How does quantum decoherence occur? My question is how does quantum decoherence happen. What happens with a quantum system when "observed?" Can you give a mathematical explanation that is simple, precise, and easy to understand?
 A: When a particle passes through an ideal pair of slits, it's wave function can be written in the form $$\psi(x) = \alpha\, \psi_1(x) + \beta \,\psi_2(x)$$ where $\psi_{1,2}(x)$ are the wave-functions you would get by closing either slit 2 or slit 1, respectively. We say that the wavefunction is in a coherent superposition. 
What is coherent about this superposition? Well, let's place a detector screen at $x$ and measure the rate at which particles accumulate there. This rate will be proportional to $P(x) = \left|\psi(x)\right|^2$ by the usual rules of quantum mechanics. Coherence comes about because the two components of the wavefunction can interfere:
$$P(x) = |\alpha|^2 |\psi_1(x)|^2 +  \alpha^*\beta\,\psi^*_1(x) \psi_2(x) + \alpha\beta^*\,\psi_1(x) \psi^*_2(x) + |\beta|^2 |\psi_2(x)|^2$$
Here the middle two terms are interference terms, and give a behaviour that is counter-intuitive from a classical probability point of view. Classically, the rate should just be proportional to the sum of the probabilities of the particle going through either slit 1 or slit 2.

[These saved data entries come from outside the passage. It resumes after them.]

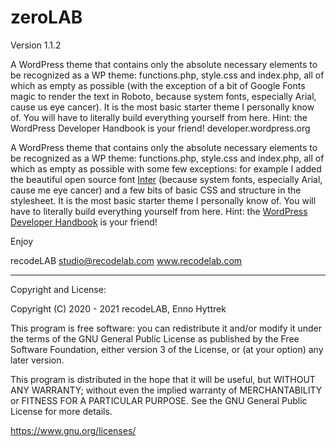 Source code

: # zeroLAB


Version 1.1.2

A WordPress theme that contains only the absolute necessary elements to be recognized as a WP theme: functions.php, style.css and index.php, all of which as empty as possible (with the exception of a bit of Google Fonts magic to render the text in Roboto, because system fonts, especially Arial, cause us eye cancer). It is the most basic starter theme I personally know of. You will have to literally build everything yourself from here. Hint: the WordPress Developer Handbook is your friend! developer.wordpress.org


A WordPress theme that contains only the absolute necessary elements to be recognized as a WP theme: functions.php, style.css and index.php, all of which as empty as possible with some few exceptions: for example I added the beautiful open source font <a href="https://github.com/rsms/inter">Inter</a> (because system fonts, especially Arial, cause me eye cancer) and a few bits of basic CSS and structure in the stylesheet. It is the most basic starter theme I personally know of. You will have to literally build everything yourself from here. Hint: the <a href="https://developer.wordpress.org" target="_blank">WordPress Developer Handbook</a> is your friend!

Enjoy

recodeLAB
studio@recodelab.com
www.recodelab.com


---
Copyright and License:

Copyright (C) 2020 - 2021  recodeLAB, Enno Hyttrek

This program is free software: you can redistribute it and/or modify it under the terms of the GNU General Public License as published by the Free Software Foundation, either version 3 of the License, or (at your option) any later version.

This program is distributed in the hope that it will be useful, but WITHOUT ANY WARRANTY; without even the implied warranty of MERCHANTABILITY or FITNESS FOR A PARTICULAR PURPOSE. See the GNU General Public License for more details.

https://www.gnu.org/licenses/



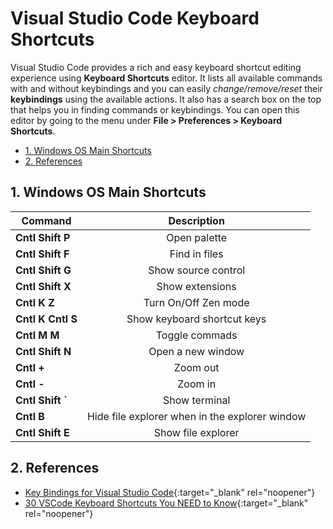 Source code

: # Visual Studio Code Keyboard Shortcuts <!-- omit from toc -->

Visual Studio Code provides a rich and easy keyboard shortcut editing experience
using **Keyboard Shortcuts** editor.  It lists all available commands with and
without keybindings and you can easily *change/remove/reset* their **keybindings**
using the available actions.  It also has a search box on the top that helps you
in finding commands or keybindings.  You can open this editor by going to the
menu under **File > Preferences > Keyboard Shortcuts**.

- [1. Windows OS Main Shortcuts](#1-windows-os-main-shortcuts)
- [2. References](#2-references)


## 1. Windows OS Main Shortcuts

| **Command**                      | **Description**   |
| ---------------------------------|:-----------------:|
| **Cntl** **Shift** **P** | Open palette |
| **Cntl** **Shift** **F** | Find in files |
| **Cntl** **Shift** **G** | Show source control |
| **Cntl** **Shift** **X** | Show extensions |
| **Cntl** **K** **Z** | Turn On/Off Zen mode |
| **Cntl** **K** **Cntl** **S** | Show keyboard shortcut keys |
| **Cntl** **M** **M**| Toggle commads |
| **Cntl** **Shift** **N** | Open a new window |
| **Cntl** **+**| Zoom out|
| **Cntl** **-**| Zoom in|
| **Cntl** ****Shift** **`****| Show terminal|
| **Cntl** **B**| Hide file explorer when in the explorer window|
| **Cntl** **Shift** **E**| Show file explorer|



## 2. References

- [Key Bindings for Visual Studio Code](https://code.visualstudio.com/docs/getstarted/keybindings#_keyboard-shortcuts-reference){:target="_blank" rel="noopener"}
- [30 VSCode Keyboard Shortcuts You NEED to Know](https://www.youtube.com/watch?v=dI34jrEtmB0&t=2s){:target="_blank" rel="noopener"}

Now suppose our particle met a mote of dust on its way to the screen. The wavefunction of the system, particle + dust, should now be written as $$\psi(x_p,x_d) = \alpha\, \psi_1(x_p) \phi_1(x_d) + \beta \,\psi_2(x_p) \phi_2(x_d)$$
where now $\phi_1(x_d)$ is the wavefunction of the dust mote if the particle went through slit 1, and $\phi_2(x_d)$ is its wavefunction if the particle went through slit 2. Again, we place a detector at $x_p$ to measure the probability of detecting a particle there. The rules of quantum mechanics instruct us to sum over the position of the dust mote when squaring the wavefunction:
$$P(x) = \int\!dx_d\, |\alpha|^2 |\psi_1(x_p)|^2  |\phi_1(x_d)|^2+  \alpha^*\beta\,\psi^*_1(x_p) \psi_2(x_p) \phi_1^*(x_d) \phi_2(x_d)\\ + \alpha\beta^*\,\psi_1(x_p) \psi^*_2(x_p) \phi_1(x_d) \phi^*_2(x_d)+ |\beta|^2|\psi_2(x_p)|^2 |\phi_2(x_d)|^2$$
Firstly, the wavefunctions $\phi_{1,2}(x_d)$ are normalized. Secondly, depending on how the dust mote encountered the particle, it may have radically different final wavefunctions, so in general $\phi_1$ and $\phi_2$ do not have much overlap: $\int\!dx_d \phi^*_1(x_d)\phi_2(x_d) \ll 1$. Putting this together, we find
$$P(x) = |\alpha|^2 |\psi_1(x_p)|^2 + |\beta|^2|\psi_2(x_p)|^2$$
Compare this probability to the one we found when there was no interaction with the dust mote, and the immediate difference is that the interference terms have vanished. There is no longer a coherent superposition but rather an incoherent sum, and the probabilities add classically. One speaks of decoherence due to an interaction with the environment.